[Data excerpts]
━━━━━━━━━━

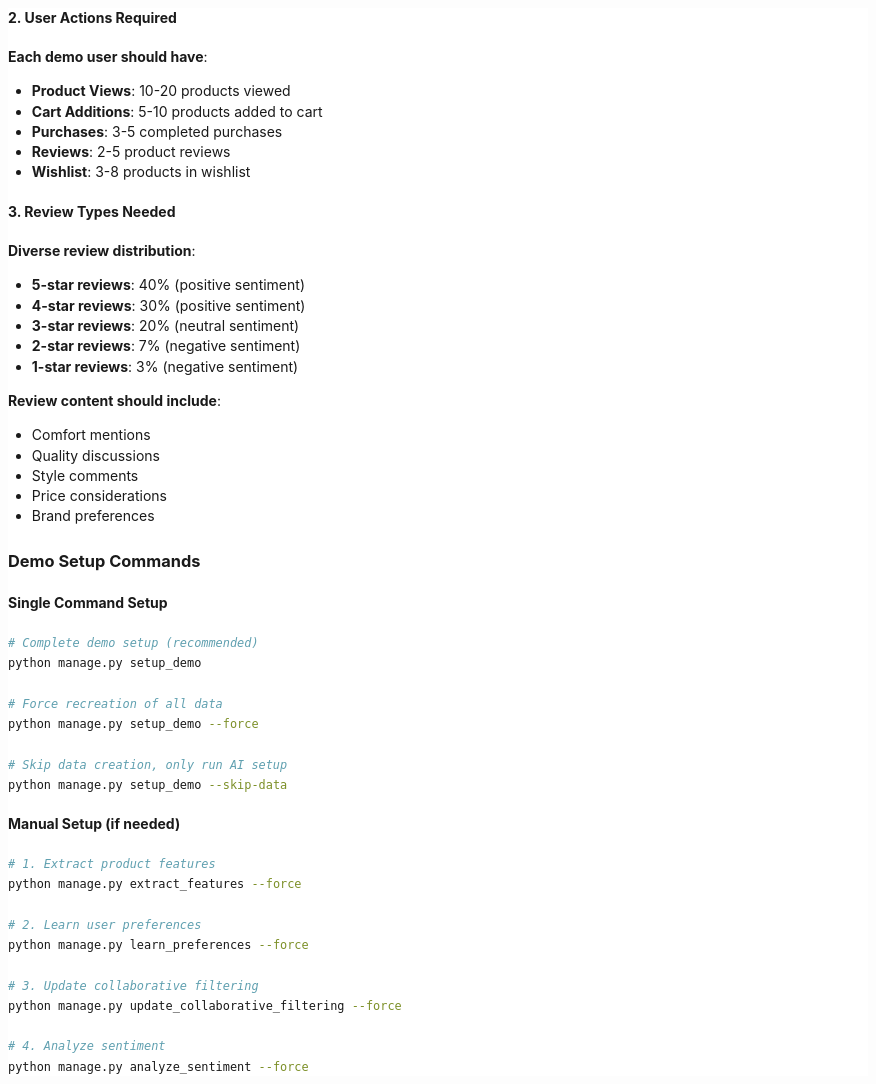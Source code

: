 #### 2. User Actions Required
**Each demo user should have**:
- **Product Views**: 10-20 products viewed
- **Cart Additions**: 5-10 products added to cart
- **Purchases**: 3-5 completed purchases
- **Reviews**: 2-5 product reviews
- **Wishlist**: 3-8 products in wishlist

#### 3. Review Types Needed
**Diverse review distribution**:
- **5-star reviews**: 40% (positive sentiment)
- **4-star reviews**: 30% (positive sentiment)
- **3-star reviews**: 20% (neutral sentiment)
- **2-star reviews**: 7% (negative sentiment)
- **1-star reviews**: 3% (negative sentiment)

**Review content should include**:
- Comfort mentions
- Quality discussions
- Style comments
- Price considerations
- Brand preferences

### Demo Setup Commands

#### Single Command Setup
```bash
# Complete demo setup (recommended)
python manage.py setup_demo

# Force recreation of all data
python manage.py setup_demo --force

# Skip data creation, only run AI setup
python manage.py setup_demo --skip-data
```

#### Manual Setup (if needed)
```bash
# 1. Extract product features
python manage.py extract_features --force

# 2. Learn user preferences
python manage.py learn_preferences --force

# 3. Update collaborative filtering
python manage.py update_collaborative_filtering --force

# 4. Analyze sentiment
python manage.py analyze_sentiment --force
```
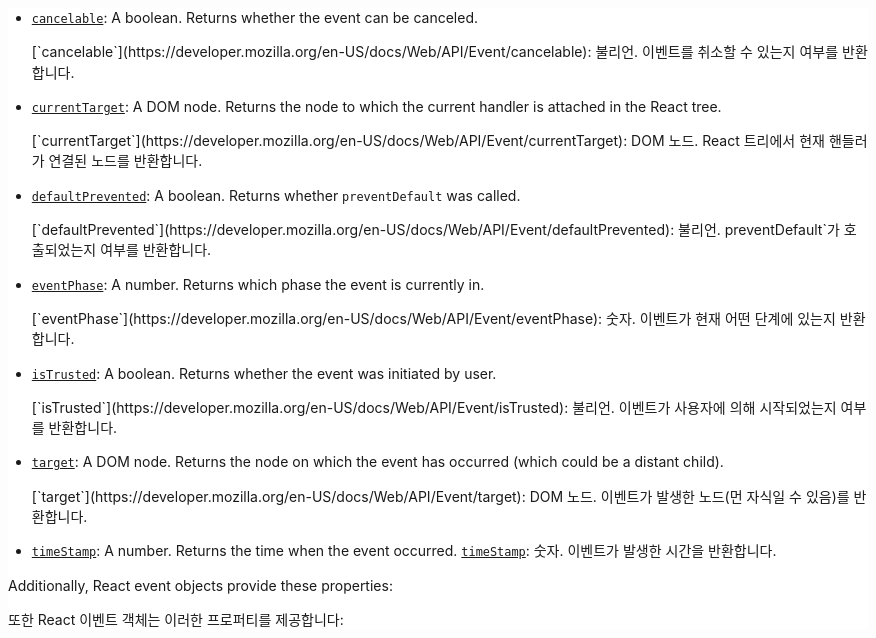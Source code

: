 - [`cancelable`](https://developer.mozilla.org/en-US/docs/Web/API/Event/cancelable): A boolean. Returns whether the event can be canceled.

  <Trans>
    [`cancelable`](https://developer.mozilla.org/en-US/docs/Web/API/Event/cancelable):
    불리언. 이벤트를 취소할 수 있는지 여부를 반환합니다.
  </Trans>

- [`currentTarget`](https://developer.mozilla.org/en-US/docs/Web/API/Event/currentTarget): A DOM node. Returns the node to which the current handler is attached in the React tree.

  <Trans>
    [`currentTarget`](https://developer.mozilla.org/en-US/docs/Web/API/Event/currentTarget):
    DOM 노드. React 트리에서 현재 핸들러가 연결된 노드를 반환합니다.
  </Trans>

- [`defaultPrevented`](https://developer.mozilla.org/en-US/docs/Web/API/Event/defaultPrevented): A boolean. Returns whether `preventDefault` was called.

  <Trans>
    [`defaultPrevented`](https://developer.mozilla.org/en-US/docs/Web/API/Event/defaultPrevented):
    불리언. preventDefault`가 호출되었는지 여부를 반환합니다.
  </Trans>

- [`eventPhase`](https://developer.mozilla.org/en-US/docs/Web/API/Event/eventPhase): A number. Returns which phase the event is currently in.

  <Trans>
    [`eventPhase`](https://developer.mozilla.org/en-US/docs/Web/API/Event/eventPhase):
    숫자. 이벤트가 현재 어떤 단계에 있는지 반환합니다.
  </Trans>

- [`isTrusted`](https://developer.mozilla.org/en-US/docs/Web/API/Event/isTrusted): A boolean. Returns whether the event was initiated by user.

  <Trans>
    [`isTrusted`](https://developer.mozilla.org/en-US/docs/Web/API/Event/isTrusted):
    불리언. 이벤트가 사용자에 의해 시작되었는지 여부를 반환합니다.
  </Trans>

- [`target`](https://developer.mozilla.org/en-US/docs/Web/API/Event/target): A DOM node. Returns the node on which the event has occurred (which could be a distant child).

  <Trans>
    [`target`](https://developer.mozilla.org/en-US/docs/Web/API/Event/target):
    DOM 노드. 이벤트가 발생한 노드(먼 자식일 수 있음)를 반환합니다.
  </Trans>

- [`timeStamp`](https://developer.mozilla.org/en-US/docs/Web/API/Event/timeStamp): A number. Returns the time when the event occurred.
  <Trans>
    [`timeStamp`](https://developer.mozilla.org/en-US/docs/Web/API/Event/timeStamp):
    숫자. 이벤트가 발생한 시간을 반환합니다.
  </Trans>

Additionally, React event objects provide these properties:

<Trans>또한 React 이벤트 객체는 이러한 프로퍼티를 제공합니다:</Trans>

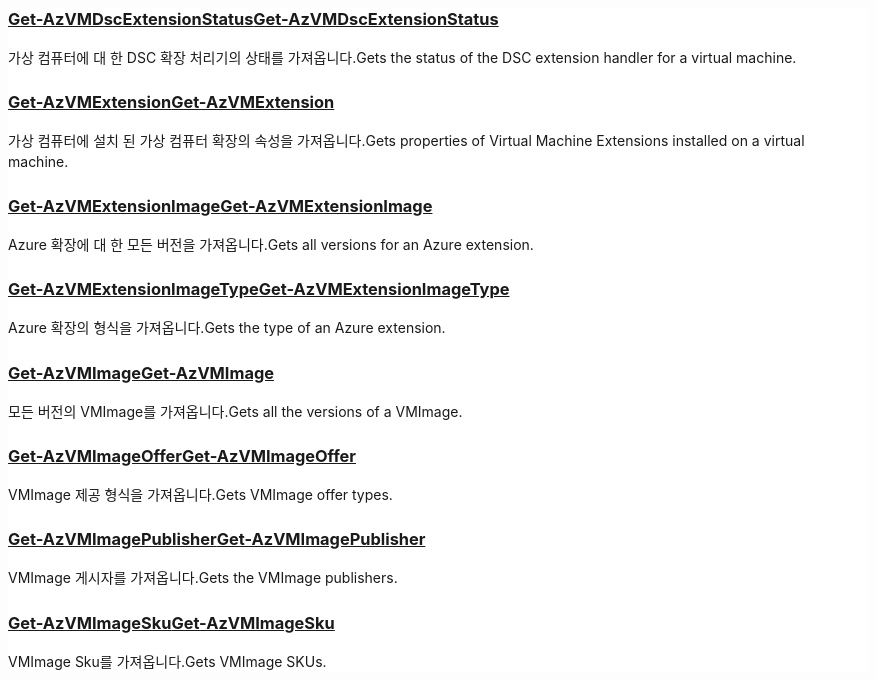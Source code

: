 ### [<span data-ttu-id="22410-189">Get-AzVMDscExtensionStatus</span><span class="sxs-lookup"><span data-stu-id="22410-189">Get-AzVMDscExtensionStatus</span></span>](Get-AzVMDscExtensionStatus.md)
<span data-ttu-id="22410-190">가상 컴퓨터에 대 한 DSC 확장 처리기의 상태를 가져옵니다.</span><span class="sxs-lookup"><span data-stu-id="22410-190">Gets the status of the DSC extension handler for a virtual machine.</span></span>

### [<span data-ttu-id="22410-191">Get-AzVMExtension</span><span class="sxs-lookup"><span data-stu-id="22410-191">Get-AzVMExtension</span></span>](Get-AzVMExtension.md)
<span data-ttu-id="22410-192">가상 컴퓨터에 설치 된 가상 컴퓨터 확장의 속성을 가져옵니다.</span><span class="sxs-lookup"><span data-stu-id="22410-192">Gets properties of Virtual Machine Extensions installed on a virtual machine.</span></span>

### [<span data-ttu-id="22410-193">Get-AzVMExtensionImage</span><span class="sxs-lookup"><span data-stu-id="22410-193">Get-AzVMExtensionImage</span></span>](Get-AzVMExtensionImage.md)
<span data-ttu-id="22410-194">Azure 확장에 대 한 모든 버전을 가져옵니다.</span><span class="sxs-lookup"><span data-stu-id="22410-194">Gets all versions for an Azure extension.</span></span>

### [<span data-ttu-id="22410-195">Get-AzVMExtensionImageType</span><span class="sxs-lookup"><span data-stu-id="22410-195">Get-AzVMExtensionImageType</span></span>](Get-AzVMExtensionImageType.md)
<span data-ttu-id="22410-196">Azure 확장의 형식을 가져옵니다.</span><span class="sxs-lookup"><span data-stu-id="22410-196">Gets the type of an Azure extension.</span></span>

### [<span data-ttu-id="22410-197">Get-AzVMImage</span><span class="sxs-lookup"><span data-stu-id="22410-197">Get-AzVMImage</span></span>](Get-AzVMImage.md)
<span data-ttu-id="22410-198">모든 버전의 VMImage를 가져옵니다.</span><span class="sxs-lookup"><span data-stu-id="22410-198">Gets all the versions of a VMImage.</span></span>

### [<span data-ttu-id="22410-199">Get-AzVMImageOffer</span><span class="sxs-lookup"><span data-stu-id="22410-199">Get-AzVMImageOffer</span></span>](Get-AzVMImageOffer.md)
<span data-ttu-id="22410-200">VMImage 제공 형식을 가져옵니다.</span><span class="sxs-lookup"><span data-stu-id="22410-200">Gets VMImage offer types.</span></span>

### [<span data-ttu-id="22410-201">Get-AzVMImagePublisher</span><span class="sxs-lookup"><span data-stu-id="22410-201">Get-AzVMImagePublisher</span></span>](Get-AzVMImagePublisher.md)
<span data-ttu-id="22410-202">VMImage 게시자를 가져옵니다.</span><span class="sxs-lookup"><span data-stu-id="22410-202">Gets the VMImage publishers.</span></span>

### [<span data-ttu-id="22410-203">Get-AzVMImageSku</span><span class="sxs-lookup"><span data-stu-id="22410-203">Get-AzVMImageSku</span></span>](Get-AzVMImageSku.md)
<span data-ttu-id="22410-204">VMImage Sku를 가져옵니다.</span><span class="sxs-lookup"><span data-stu-id="22410-204">Gets VMImage SKUs.</span></span>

━━━━━━━━━━

◆ Goal of the exercise
Print once more, exactly, the lines that start at the top of the records above and end at the line with "- **Reviews**: 2-5 product reviews", skipping all pictures.

◆ The answer
Source code

: #### 2. User Actions Required
**Each demo user should have**:
- **Product Views**: 10-20 products viewed
- **Cart Additions**: 5-10 products added to cart
- **Purchases**: 3-5 completed purchases
- **Reviews**: 2-5 product reviews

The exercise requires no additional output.